Ci sono i nomi. C’è il logo con richiamo ai cinque cerchi olimpici. Persino la presentazione della lista elettorale – in presenza, un fatto raro di questi tempi. Cosa manca? La coalizione. I Cinque Stelle? Devono decidere da che parte stanno. Strutturalmente. Perché “non sappiamo dove si collocheranno politicamente” ha detto il 17 aprile il sindaco di Milano Beppe Sala presentando la propria lista elettorale in vista delle elezioni comunali 2021 alla spazio Open Altavia di Milano.

La palla passa allora nel campo di Casaleggio&Co. Un campo disordinato anche con l’arrivo del nuovo leader Giuseppe Conte. Solo a Milano le posizioni sono le più svariate: il consigliere comunale Gianluca Corrado ha aperto, per non dire chiesto esplicitamente, a un’alleanza con tutto il centrosinistra provocando le reazioni dei centristi.
A Sala servono certezze, nelle stesse ore in cui va in scena l’assemblea del coordinamento di Italia Viva di Milano città (sabato 17) e della provincia e area metropolitana (domenica 18). Ora l’ex manager di Expo ha scoperto le carte: nella sua lista i volti noti sono quelli dei due capolista Martina Riva e Emmanuel Conte. Oltre all’assessore alle politiche sociali e abitative Gabriele Rabaiotti, Paolo Petracca ex presidente delle Acli, Simone Zambelli presidente del Municipio 8, l’assessore allo sport Roberta Guanieri, la consigliera Anita Pirovano e Marzia Pontone.
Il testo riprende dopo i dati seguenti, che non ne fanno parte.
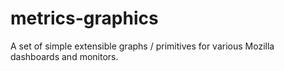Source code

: metrics-graphics
================

A set of simple extensible graphs / primitives for various Mozilla dashboards and monitors.

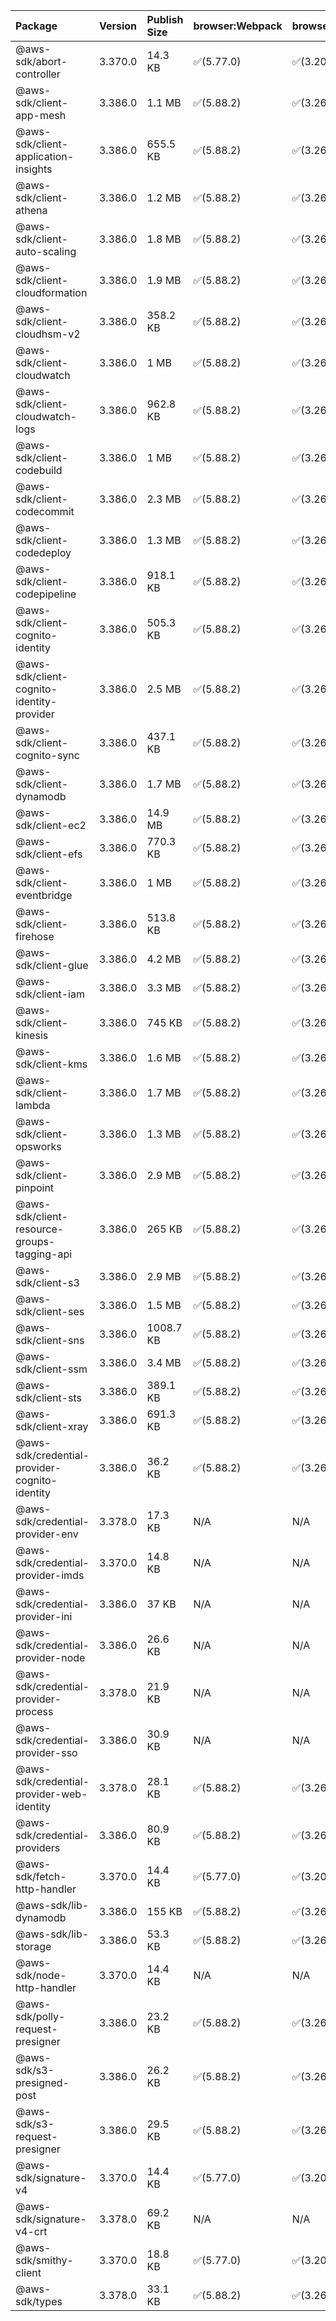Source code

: | Package | Version | Publish Size | browser:Webpack | browser:Rollup | browser:EsBuild |
| :------ | :------ | :----------- | :------ | :----- | :------- |
|@aws-sdk/abort-controller|3.370.0|14.3 KB|✅(5.77.0)|✅(3.20.2)|✅(0.17.15)|
|@aws-sdk/client-app-mesh|3.386.0|1.1 MB|✅(5.88.2)|✅(3.26.3)|✅(0.18.15)|
|@aws-sdk/client-application-insights|3.386.0|655.5 KB|✅(5.88.2)|✅(3.26.3)|✅(0.18.15)|
|@aws-sdk/client-athena|3.386.0|1.2 MB|✅(5.88.2)|✅(3.26.3)|✅(0.18.15)|
|@aws-sdk/client-auto-scaling|3.386.0|1.8 MB|✅(5.88.2)|✅(3.26.3)|✅(0.18.15)|
|@aws-sdk/client-cloudformation|3.386.0|1.9 MB|✅(5.88.2)|✅(3.26.3)|✅(0.18.15)|
|@aws-sdk/client-cloudhsm-v2|3.386.0|358.2 KB|✅(5.88.2)|✅(3.26.3)|✅(0.18.15)|
|@aws-sdk/client-cloudwatch|3.386.0|1 MB|✅(5.88.2)|✅(3.26.3)|✅(0.18.15)|
|@aws-sdk/client-cloudwatch-logs|3.386.0|962.8 KB|✅(5.88.2)|✅(3.26.3)|✅(0.18.15)|
|@aws-sdk/client-codebuild|3.386.0|1 MB|✅(5.88.2)|✅(3.26.3)|✅(0.18.15)|
|@aws-sdk/client-codecommit|3.386.0|2.3 MB|✅(5.88.2)|✅(3.26.3)|✅(0.18.15)|
|@aws-sdk/client-codedeploy|3.386.0|1.3 MB|✅(5.88.2)|✅(3.26.3)|✅(0.18.15)|
|@aws-sdk/client-codepipeline|3.386.0|918.1 KB|✅(5.88.2)|✅(3.26.3)|✅(0.18.15)|
|@aws-sdk/client-cognito-identity|3.386.0|505.3 KB|✅(5.88.2)|✅(3.26.3)|✅(0.18.15)|
|@aws-sdk/client-cognito-identity-provider|3.386.0|2.5 MB|✅(5.88.2)|✅(3.26.3)|✅(0.18.15)|
|@aws-sdk/client-cognito-sync|3.386.0|437.1 KB|✅(5.88.2)|✅(3.26.3)|✅(0.18.15)|
|@aws-sdk/client-dynamodb|3.386.0|1.7 MB|✅(5.88.2)|✅(3.26.3)|✅(0.18.15)|
|@aws-sdk/client-ec2|3.386.0|14.9 MB|✅(5.88.2)|✅(3.26.3)|✅(0.18.15)|
|@aws-sdk/client-efs|3.386.0|770.3 KB|✅(5.88.2)|✅(3.26.3)|✅(0.18.15)|
|@aws-sdk/client-eventbridge|3.386.0|1 MB|✅(5.88.2)|✅(3.26.3)|✅(0.18.15)|
|@aws-sdk/client-firehose|3.386.0|513.8 KB|✅(5.88.2)|✅(3.26.3)|✅(0.18.15)|
|@aws-sdk/client-glue|3.386.0|4.2 MB|✅(5.88.2)|✅(3.26.3)|✅(0.18.15)|
|@aws-sdk/client-iam|3.386.0|3.3 MB|✅(5.88.2)|✅(3.26.3)|✅(0.18.15)|
|@aws-sdk/client-kinesis|3.386.0|745 KB|✅(5.88.2)|✅(3.26.3)|✅(0.18.15)|
|@aws-sdk/client-kms|3.386.0|1.6 MB|✅(5.88.2)|✅(3.26.3)|✅(0.18.15)|
|@aws-sdk/client-lambda|3.386.0|1.7 MB|✅(5.88.2)|✅(3.26.3)|✅(0.18.15)|
|@aws-sdk/client-opsworks|3.386.0|1.3 MB|✅(5.88.2)|✅(3.26.3)|✅(0.18.15)|
|@aws-sdk/client-pinpoint|3.386.0|2.9 MB|✅(5.88.2)|✅(3.26.3)|✅(0.18.15)|
|@aws-sdk/client-resource-groups-tagging-api|3.386.0|265 KB|✅(5.88.2)|✅(3.26.3)|✅(0.18.15)|
|@aws-sdk/client-s3|3.386.0|2.9 MB|✅(5.88.2)|✅(3.26.3)|✅(0.18.15)|
|@aws-sdk/client-ses|3.386.0|1.5 MB|✅(5.88.2)|✅(3.26.3)|✅(0.18.15)|
|@aws-sdk/client-sns|3.386.0|1008.7 KB|✅(5.88.2)|✅(3.26.3)|✅(0.18.15)|
|@aws-sdk/client-ssm|3.386.0|3.4 MB|✅(5.88.2)|✅(3.26.3)|✅(0.18.15)|
|@aws-sdk/client-sts|3.386.0|389.1 KB|✅(5.88.2)|✅(3.26.3)|✅(0.18.15)|
|@aws-sdk/client-xray|3.386.0|691.3 KB|✅(5.88.2)|✅(3.26.3)|✅(0.18.15)|
|@aws-sdk/credential-provider-cognito-identity|3.386.0|36.2 KB|✅(5.88.2)|✅(3.26.3)|✅(0.18.15)|
|@aws-sdk/credential-provider-env|3.378.0|17.3 KB|N/A|N/A|N/A|
|@aws-sdk/credential-provider-imds|3.370.0|14.8 KB|N/A|N/A|N/A|
|@aws-sdk/credential-provider-ini|3.386.0|37 KB|N/A|N/A|N/A|
|@aws-sdk/credential-provider-node|3.386.0|26.6 KB|N/A|N/A|N/A|
|@aws-sdk/credential-provider-process|3.378.0|21.9 KB|N/A|N/A|N/A|
|@aws-sdk/credential-provider-sso|3.386.0|30.9 KB|N/A|N/A|N/A|
|@aws-sdk/credential-provider-web-identity|3.378.0|28.1 KB|✅(5.88.2)|✅(3.26.3)|✅(0.18.15)|
|@aws-sdk/credential-providers|3.386.0|80.9 KB|✅(5.88.2)|✅(3.26.3)|✅(0.18.15)|
|@aws-sdk/fetch-http-handler|3.370.0|14.4 KB|✅(5.77.0)|✅(3.20.2)|✅(0.17.15)|
|@aws-sdk/lib-dynamodb|3.386.0|155 KB|✅(5.88.2)|✅(3.26.3)|✅(0.18.15)|
|@aws-sdk/lib-storage|3.386.0|53.3 KB|✅(5.88.2)|✅(3.26.3)|✅(0.18.15)|
|@aws-sdk/node-http-handler|3.370.0|14.4 KB|N/A|N/A|N/A|
|@aws-sdk/polly-request-presigner|3.386.0|23.2 KB|✅(5.88.2)|✅(3.26.3)|✅(0.18.15)|
|@aws-sdk/s3-presigned-post|3.386.0|26.2 KB|✅(5.88.2)|✅(3.26.3)|✅(0.18.15)|
|@aws-sdk/s3-request-presigner|3.386.0|29.5 KB|✅(5.88.2)|✅(3.26.3)|✅(0.18.15)|
|@aws-sdk/signature-v4|3.370.0|14.4 KB|✅(5.77.0)|✅(3.20.2)|✅(0.17.15)|
|@aws-sdk/signature-v4-crt|3.378.0|69.2 KB|N/A|N/A|N/A|
|@aws-sdk/smithy-client|3.370.0|18.8 KB|✅(5.77.0)|✅(3.20.2)|✅(0.17.15)|
|@aws-sdk/types|3.378.0|33.1 KB|✅(5.88.2)|✅(3.26.3)|✅(0.18.15)|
Nella lista troverà spazio sicuramente qualche esponente dei Verdi, a cui Sala si è iscritto un mese fa, lasciando comunque a Europa Verde il compito di portare avanti le istanze ambientaliste per la città. Anche nel campo di Sala il rischio però è l’iper affollamento: il sindaco può contare a oggi su 10 liste che lo sostengono, che potrebbero diventare anche 12 o 13, molte sovrapponibili per le tematiche che affrontano e con il rischio di cannibalizzarsi voti e consensi a vicenda, o magari di qualche sgambetto reciproco in campagna elettorale. Del resto lo sa bene chi fa politica: la prima competizione è sempre quella interna. A questa tornata è inoltre probabile che il Partito democratico faccia il proprio gioco più che portare acqua al mulino di Sala come fu nel 2016 contro Parisi, battuto in volata. Lo farà per ricostruire un’identità alla luce della nuova leadership di Enrico Letta ma anche perché piccato a livello locale dall’iscrizione ai Verdi di Sala e dal nodo ancora irrisolto degli assessori che hanno già fatto due mandati in giunta e che non sarebbero rinnovati in un eventuale terzo mandato. Guarda caso tutti pezzi a novanta dei dem meneghini che hanno fatto incetta di preferenze personali cinque anni fa: da Pierfrancesco Maran, di recente “bruciato” dalla Lega per un posto dirigenziale al Ministero delle Infrastrutture con Enrico Giovannini, a Marco Granelli fino a Cristina Tajani.